=== Section Start ===

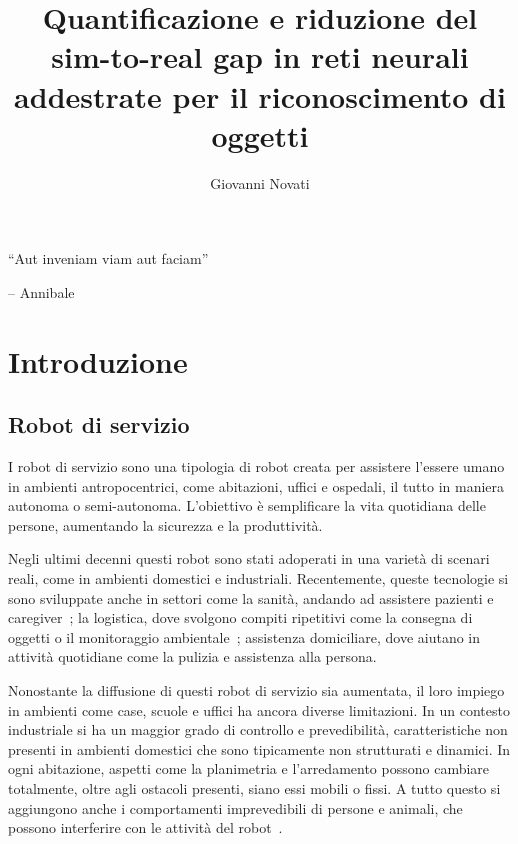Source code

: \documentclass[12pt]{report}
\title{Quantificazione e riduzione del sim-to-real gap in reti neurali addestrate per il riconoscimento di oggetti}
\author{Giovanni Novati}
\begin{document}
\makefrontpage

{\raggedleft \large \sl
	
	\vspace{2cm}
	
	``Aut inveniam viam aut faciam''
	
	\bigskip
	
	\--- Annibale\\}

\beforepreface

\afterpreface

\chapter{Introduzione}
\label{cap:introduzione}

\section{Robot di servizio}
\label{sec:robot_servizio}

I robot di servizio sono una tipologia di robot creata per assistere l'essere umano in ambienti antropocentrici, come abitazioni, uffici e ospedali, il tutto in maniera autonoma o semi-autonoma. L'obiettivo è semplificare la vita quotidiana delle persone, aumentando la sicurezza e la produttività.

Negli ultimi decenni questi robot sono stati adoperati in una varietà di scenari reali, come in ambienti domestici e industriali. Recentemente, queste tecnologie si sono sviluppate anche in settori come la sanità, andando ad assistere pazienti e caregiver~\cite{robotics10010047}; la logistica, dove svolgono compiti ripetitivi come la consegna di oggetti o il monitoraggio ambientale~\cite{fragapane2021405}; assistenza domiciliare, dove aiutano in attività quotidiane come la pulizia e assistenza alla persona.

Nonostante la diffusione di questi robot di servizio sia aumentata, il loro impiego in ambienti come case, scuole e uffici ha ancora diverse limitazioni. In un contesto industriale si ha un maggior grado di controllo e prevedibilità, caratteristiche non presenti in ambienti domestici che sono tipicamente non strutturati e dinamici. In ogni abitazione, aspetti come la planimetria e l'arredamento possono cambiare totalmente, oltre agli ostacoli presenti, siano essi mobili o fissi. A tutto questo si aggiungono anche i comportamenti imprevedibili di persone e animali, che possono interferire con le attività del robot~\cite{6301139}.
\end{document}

=== Section End ===

Your instructions:
Without the pictures, write out the listing exactly as it appears above.

Result for this exercise:
Source code

: \documentclass[12pt]{report}
\title{Quantificazione e riduzione del sim-to-real gap in reti neurali addestrate per il riconoscimento di oggetti}
\author{Giovanni Novati}
\begin{document}
\makefrontpage

{\raggedleft \large \sl
	
	\vspace{2cm}
	
	``Aut inveniam viam aut faciam''
	
	\bigskip
	
	\--- Annibale\\}

\beforepreface

\afterpreface

\chapter{Introduzione}
\label{cap:introduzione}

\section{Robot di servizio}
\label{sec:robot_servizio}

I robot di servizio sono una tipologia di robot creata per assistere l'essere umano in ambienti antropocentrici, come abitazioni, uffici e ospedali, il tutto in maniera autonoma o semi-autonoma. L'obiettivo è semplificare la vita quotidiana delle persone, aumentando la sicurezza e la produttività.

Negli ultimi decenni questi robot sono stati adoperati in una varietà di scenari reali, come in ambienti domestici e industriali. Recentemente, queste tecnologie si sono sviluppate anche in settori come la sanità, andando ad assistere pazienti e caregiver~\cite{robotics10010047}; la logistica, dove svolgono compiti ripetitivi come la consegna di oggetti o il monitoraggio ambientale~\cite{fragapane2021405}; assistenza domiciliare, dove aiutano in attività quotidiane come la pulizia e assistenza alla persona.

Nonostante la diffusione di questi robot di servizio sia aumentata, il loro impiego in ambienti come case, scuole e uffici ha ancora diverse limitazioni. In un contesto industriale si ha un maggior grado di controllo e prevedibilità, caratteristiche non presenti in ambienti domestici che sono tipicamente non strutturati e dinamici. In ogni abitazione, aspetti come la planimetria e l'arredamento possono cambiare totalmente, oltre agli ostacoli presenti, siano essi mobili o fissi. A tutto questo si aggiungono anche i comportamenti imprevedibili di persone e animali, che possono interferire con le attività del robot~\cite{6301139}.
\end{document}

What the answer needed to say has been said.